TRY IT | The data below should be copied out exactly, with its pictures omitted.

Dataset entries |
..............................

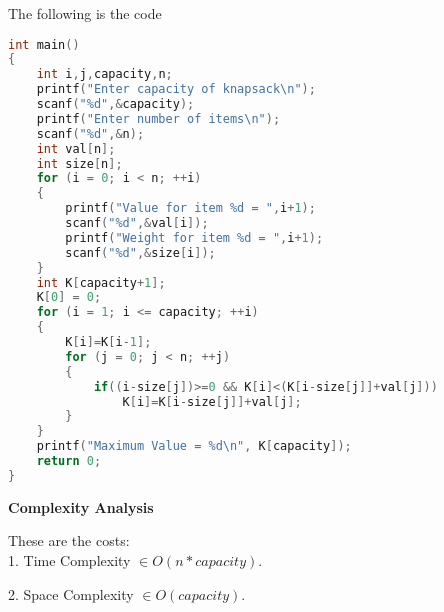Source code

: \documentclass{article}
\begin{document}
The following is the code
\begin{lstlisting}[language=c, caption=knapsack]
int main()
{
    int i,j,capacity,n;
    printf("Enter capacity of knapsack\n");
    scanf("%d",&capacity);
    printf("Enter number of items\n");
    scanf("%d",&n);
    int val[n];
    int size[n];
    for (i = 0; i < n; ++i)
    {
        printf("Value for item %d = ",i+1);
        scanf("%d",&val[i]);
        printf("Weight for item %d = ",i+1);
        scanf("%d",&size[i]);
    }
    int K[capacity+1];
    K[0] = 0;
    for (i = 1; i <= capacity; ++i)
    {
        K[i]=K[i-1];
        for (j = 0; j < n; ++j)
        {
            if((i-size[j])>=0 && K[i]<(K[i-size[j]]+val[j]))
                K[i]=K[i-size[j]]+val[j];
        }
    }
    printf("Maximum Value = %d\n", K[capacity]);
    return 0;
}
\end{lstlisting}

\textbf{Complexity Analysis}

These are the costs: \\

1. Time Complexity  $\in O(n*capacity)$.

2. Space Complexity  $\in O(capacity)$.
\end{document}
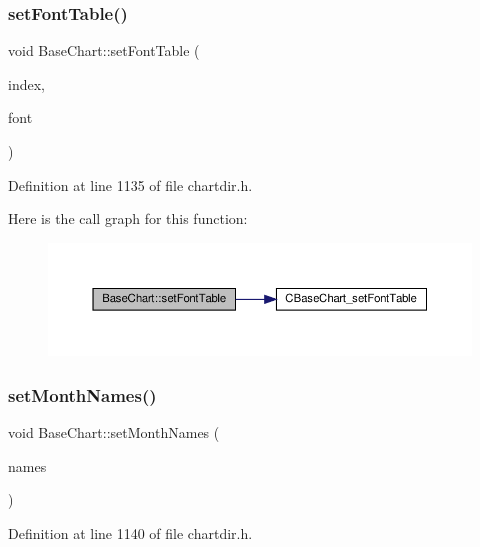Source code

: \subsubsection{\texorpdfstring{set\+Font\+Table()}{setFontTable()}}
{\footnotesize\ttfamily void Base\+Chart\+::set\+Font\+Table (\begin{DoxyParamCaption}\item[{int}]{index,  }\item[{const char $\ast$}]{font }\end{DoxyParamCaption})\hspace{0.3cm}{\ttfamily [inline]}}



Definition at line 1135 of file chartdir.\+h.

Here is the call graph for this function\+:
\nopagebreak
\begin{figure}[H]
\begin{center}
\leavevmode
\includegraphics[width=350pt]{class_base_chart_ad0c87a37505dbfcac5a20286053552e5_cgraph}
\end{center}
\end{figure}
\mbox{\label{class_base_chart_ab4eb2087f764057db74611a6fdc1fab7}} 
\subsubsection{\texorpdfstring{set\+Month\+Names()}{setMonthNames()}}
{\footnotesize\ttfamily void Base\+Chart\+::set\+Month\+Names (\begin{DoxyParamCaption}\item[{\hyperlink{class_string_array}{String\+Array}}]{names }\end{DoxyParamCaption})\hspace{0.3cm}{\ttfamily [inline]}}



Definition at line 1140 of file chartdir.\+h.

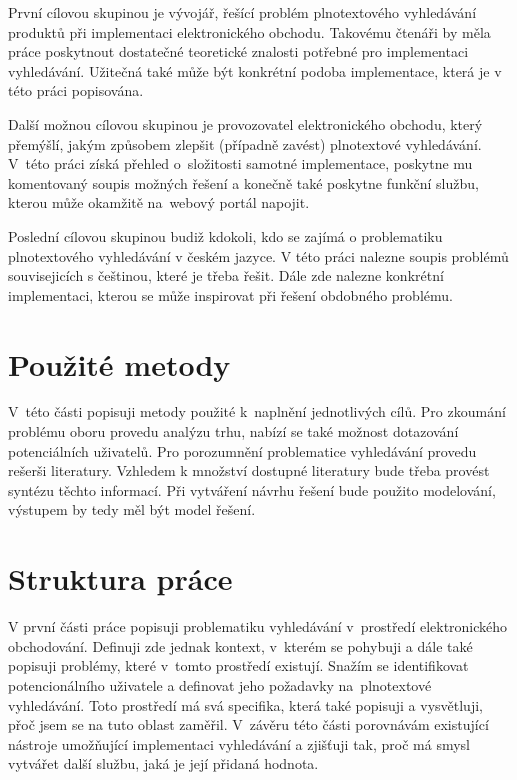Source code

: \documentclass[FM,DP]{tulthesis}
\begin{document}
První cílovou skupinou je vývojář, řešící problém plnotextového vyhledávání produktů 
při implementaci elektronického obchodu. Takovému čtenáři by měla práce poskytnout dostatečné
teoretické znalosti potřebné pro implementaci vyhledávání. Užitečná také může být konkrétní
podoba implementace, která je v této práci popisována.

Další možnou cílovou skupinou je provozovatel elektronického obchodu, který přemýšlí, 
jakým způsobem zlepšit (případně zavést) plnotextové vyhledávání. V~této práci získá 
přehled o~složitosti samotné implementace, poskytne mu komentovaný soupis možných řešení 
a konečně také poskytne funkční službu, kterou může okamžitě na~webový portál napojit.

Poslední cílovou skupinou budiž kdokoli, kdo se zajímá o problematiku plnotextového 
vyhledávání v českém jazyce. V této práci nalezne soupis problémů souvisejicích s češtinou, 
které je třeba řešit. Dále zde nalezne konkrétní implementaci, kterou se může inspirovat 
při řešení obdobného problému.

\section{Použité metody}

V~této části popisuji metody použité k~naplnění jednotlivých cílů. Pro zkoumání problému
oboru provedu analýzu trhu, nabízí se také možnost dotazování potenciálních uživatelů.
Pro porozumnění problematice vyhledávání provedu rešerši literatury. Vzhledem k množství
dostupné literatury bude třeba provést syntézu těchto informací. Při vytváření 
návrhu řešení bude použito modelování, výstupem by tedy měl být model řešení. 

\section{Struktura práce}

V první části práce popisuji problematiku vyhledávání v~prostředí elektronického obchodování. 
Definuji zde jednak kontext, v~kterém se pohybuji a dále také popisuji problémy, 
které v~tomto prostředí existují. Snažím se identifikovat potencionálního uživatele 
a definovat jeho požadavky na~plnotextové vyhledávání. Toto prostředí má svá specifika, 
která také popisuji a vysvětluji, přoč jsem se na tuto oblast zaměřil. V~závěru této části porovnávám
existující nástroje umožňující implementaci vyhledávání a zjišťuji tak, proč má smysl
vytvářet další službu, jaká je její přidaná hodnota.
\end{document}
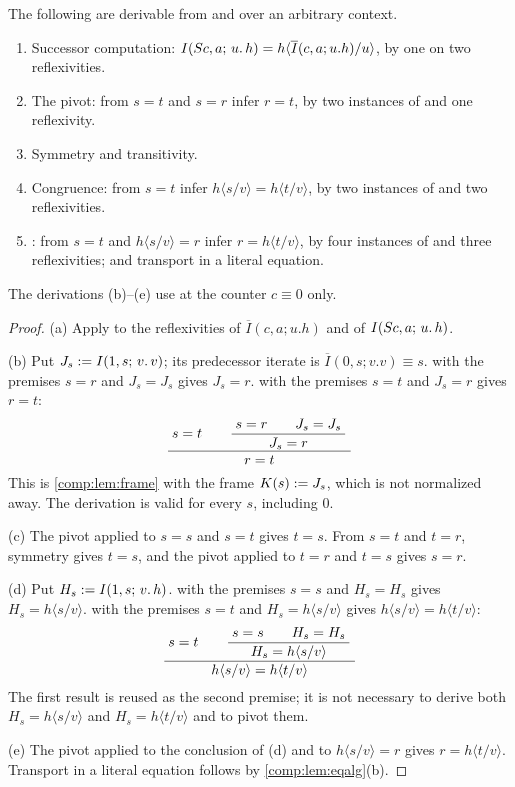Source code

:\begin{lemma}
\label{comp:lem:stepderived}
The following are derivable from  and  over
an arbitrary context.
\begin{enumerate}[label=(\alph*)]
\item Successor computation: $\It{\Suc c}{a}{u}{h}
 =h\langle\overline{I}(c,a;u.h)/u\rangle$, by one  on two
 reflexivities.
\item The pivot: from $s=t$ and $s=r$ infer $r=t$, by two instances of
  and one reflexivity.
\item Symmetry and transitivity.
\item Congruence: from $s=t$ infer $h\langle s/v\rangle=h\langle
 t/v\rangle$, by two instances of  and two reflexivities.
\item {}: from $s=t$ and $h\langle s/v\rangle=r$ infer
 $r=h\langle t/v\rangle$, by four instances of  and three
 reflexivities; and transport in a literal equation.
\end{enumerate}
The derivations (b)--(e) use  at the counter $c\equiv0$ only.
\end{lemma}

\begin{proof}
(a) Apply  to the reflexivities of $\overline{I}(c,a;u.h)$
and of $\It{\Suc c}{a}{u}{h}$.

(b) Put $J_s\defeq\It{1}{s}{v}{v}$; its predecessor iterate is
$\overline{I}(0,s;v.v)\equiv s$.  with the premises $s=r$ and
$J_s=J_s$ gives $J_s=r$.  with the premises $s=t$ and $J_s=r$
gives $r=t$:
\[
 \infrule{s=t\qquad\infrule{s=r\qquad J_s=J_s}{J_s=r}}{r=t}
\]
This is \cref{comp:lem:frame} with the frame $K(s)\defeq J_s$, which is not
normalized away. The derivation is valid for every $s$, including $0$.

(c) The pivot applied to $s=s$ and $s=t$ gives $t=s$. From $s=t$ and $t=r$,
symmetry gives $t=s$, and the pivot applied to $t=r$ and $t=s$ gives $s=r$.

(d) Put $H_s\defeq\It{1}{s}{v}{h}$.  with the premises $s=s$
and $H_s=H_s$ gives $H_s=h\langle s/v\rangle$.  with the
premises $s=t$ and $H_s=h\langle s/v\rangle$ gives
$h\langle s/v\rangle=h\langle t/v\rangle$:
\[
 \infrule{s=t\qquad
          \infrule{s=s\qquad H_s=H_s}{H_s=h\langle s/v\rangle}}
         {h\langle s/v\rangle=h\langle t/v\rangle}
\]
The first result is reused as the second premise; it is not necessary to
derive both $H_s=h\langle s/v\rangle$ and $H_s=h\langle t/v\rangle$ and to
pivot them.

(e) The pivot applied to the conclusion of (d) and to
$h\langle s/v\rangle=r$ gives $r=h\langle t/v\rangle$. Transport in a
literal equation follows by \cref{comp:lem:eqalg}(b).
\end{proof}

..............................

TASK RESULT |
Source code

: \documentclass{article}
\begin{document}
The following is the code
\begin{lstlisting}[language=c, caption=knapsack]
int main()
{
    int i,j,capacity,n;
    printf("Enter capacity of knapsack\n");
    scanf("%d",&capacity);
    printf("Enter number of items\n");
    scanf("%d",&n);
    int val[n];
    int size[n];
    for (i = 0; i < n; ++i)
    {
        printf("Value for item %d = ",i+1);
        scanf("%d",&val[i]);
        printf("Weight for item %d = ",i+1);
        scanf("%d",&size[i]);
    }
    int K[capacity+1];
    K[0] = 0;
    for (i = 1; i <= capacity; ++i)
    {
        K[i]=K[i-1];
        for (j = 0; j < n; ++j)
        {
            if((i-size[j])>=0 && K[i]<(K[i-size[j]]+val[j]))
                K[i]=K[i-size[j]]+val[j];
        }
    }
    printf("Maximum Value = %d\n", K[capacity]);
    return 0;
}
\end{lstlisting}

\textbf{Complexity Analysis}

These are the costs: \\

1. Time Complexity  $\in O(n*capacity)$.

2. Space Complexity  $\in O(capacity)$.
\end{document}
Source code

: \subsubsection{\texorpdfstring{set\+Font\+Table()}{setFontTable()}}
{\footnotesize\ttfamily void Base\+Chart\+::set\+Font\+Table (\begin{DoxyParamCaption}\item[{int}]{index,  }\item[{const char $\ast$}]{font }\end{DoxyParamCaption})\hspace{0.3cm}{\ttfamily [inline]}}



Definition at line 1135 of file chartdir.\+h.

Here is the call graph for this function\+:
\nopagebreak
\begin{figure}[H]
\begin{center}
\leavevmode
\includegraphics[width=350pt]{class_base_chart_ad0c87a37505dbfcac5a20286053552e5_cgraph}
\end{center}
\end{figure}
\mbox{\label{class_base_chart_ab4eb2087f764057db74611a6fdc1fab7}} 
\subsubsection{\texorpdfstring{set\+Month\+Names()}{setMonthNames()}}
{\footnotesize\ttfamily void Base\+Chart\+::set\+Month\+Names (\begin{DoxyParamCaption}\item[{\hyperlink{class_string_array}{String\+Array}}]{names }\end{DoxyParamCaption})\hspace{0.3cm}{\ttfamily [inline]}}



Definition at line 1140 of file chartdir.\+h.

Source code

: \documentclass[FM,DP]{tulthesis}
\begin{document}
První cílovou skupinou je vývojář, řešící problém plnotextového vyhledávání produktů 
při implementaci elektronického obchodu. Takovému čtenáři by měla práce poskytnout dostatečné
teoretické znalosti potřebné pro implementaci vyhledávání. Užitečná také může být konkrétní
podoba implementace, která je v této práci popisována.

Další možnou cílovou skupinou je provozovatel elektronického obchodu, který přemýšlí, 
jakým způsobem zlepšit (případně zavést) plnotextové vyhledávání. V~této práci získá 
přehled o~složitosti samotné implementace, poskytne mu komentovaný soupis možných řešení 
a konečně také poskytne funkční službu, kterou může okamžitě na~webový portál napojit.

Poslední cílovou skupinou budiž kdokoli, kdo se zajímá o problematiku plnotextového 
vyhledávání v českém jazyce. V této práci nalezne soupis problémů souvisejicích s češtinou, 
které je třeba řešit. Dále zde nalezne konkrétní implementaci, kterou se může inspirovat 
při řešení obdobného problému.

\section{Použité metody}

V~této části popisuji metody použité k~naplnění jednotlivých cílů. Pro zkoumání problému
oboru provedu analýzu trhu, nabízí se také možnost dotazování potenciálních uživatelů.
Pro porozumnění problematice vyhledávání provedu rešerši literatury. Vzhledem k množství
dostupné literatury bude třeba provést syntézu těchto informací. Při vytváření 
návrhu řešení bude použito modelování, výstupem by tedy měl být model řešení. 

\section{Struktura práce}

V první části práce popisuji problematiku vyhledávání v~prostředí elektronického obchodování. 
Definuji zde jednak kontext, v~kterém se pohybuji a dále také popisuji problémy, 
které v~tomto prostředí existují. Snažím se identifikovat potencionálního uživatele 
a definovat jeho požadavky na~plnotextové vyhledávání. Toto prostředí má svá specifika, 
která také popisuji a vysvětluji, přoč jsem se na tuto oblast zaměřil. V~závěru této části porovnávám
existující nástroje umožňující implementaci vyhledávání a zjišťuji tak, proč má smysl
vytvářet další službu, jaká je její přidaná hodnota.
\end{document}
Source code

:\begin{lemma}
\label{comp:lem:stepderived}
The following are derivable from  and  over
an arbitrary context.
\begin{enumerate}[label=(\alph*)]
\item Successor computation: $\It{\Suc c}{a}{u}{h}
 =h\langle\overline{I}(c,a;u.h)/u\rangle$, by one  on two
 reflexivities.
\item The pivot: from $s=t$ and $s=r$ infer $r=t$, by two instances of
  and one reflexivity.
\item Symmetry and transitivity.
\item Congruence: from $s=t$ infer $h\langle s/v\rangle=h\langle
 t/v\rangle$, by two instances of  and two reflexivities.
\item {}: from $s=t$ and $h\langle s/v\rangle=r$ infer
 $r=h\langle t/v\rangle$, by four instances of  and three
 reflexivities; and transport in a literal equation.
\end{enumerate}
The derivations (b)--(e) use  at the counter $c\equiv0$ only.
\end{lemma}

\begin{proof}
(a) Apply  to the reflexivities of $\overline{I}(c,a;u.h)$
and of $\It{\Suc c}{a}{u}{h}$.

(b) Put $J_s\defeq\It{1}{s}{v}{v}$; its predecessor iterate is
$\overline{I}(0,s;v.v)\equiv s$.  with the premises $s=r$ and
$J_s=J_s$ gives $J_s=r$.  with the premises $s=t$ and $J_s=r$
gives $r=t$:
\[
 \infrule{s=t\qquad\infrule{s=r\qquad J_s=J_s}{J_s=r}}{r=t}
\]
This is \cref{comp:lem:frame} with the frame $K(s)\defeq J_s$, which is not
normalized away. The derivation is valid for every $s$, including $0$.

(c) The pivot applied to $s=s$ and $s=t$ gives $t=s$. From $s=t$ and $t=r$,
symmetry gives $t=s$, and the pivot applied to $t=r$ and $t=s$ gives $s=r$.

(d) Put $H_s\defeq\It{1}{s}{v}{h}$.  with the premises $s=s$
and $H_s=H_s$ gives $H_s=h\langle s/v\rangle$.  with the
premises $s=t$ and $H_s=h\langle s/v\rangle$ gives
$h\langle s/v\rangle=h\langle t/v\rangle$:
\[
 \infrule{s=t\qquad
          \infrule{s=s\qquad H_s=H_s}{H_s=h\langle s/v\rangle}}
         {h\langle s/v\rangle=h\langle t/v\rangle}
\]
The first result is reused as the second premise; it is not necessary to
derive both $H_s=h\langle s/v\rangle$ and $H_s=h\langle t/v\rangle$ and to
pivot them.

(e) The pivot applied to the conclusion of (d) and to
$h\langle s/v\rangle=r$ gives $r=h\langle t/v\rangle$. Transport in a
literal equation follows by \cref{comp:lem:eqalg}(b).
\end{proof}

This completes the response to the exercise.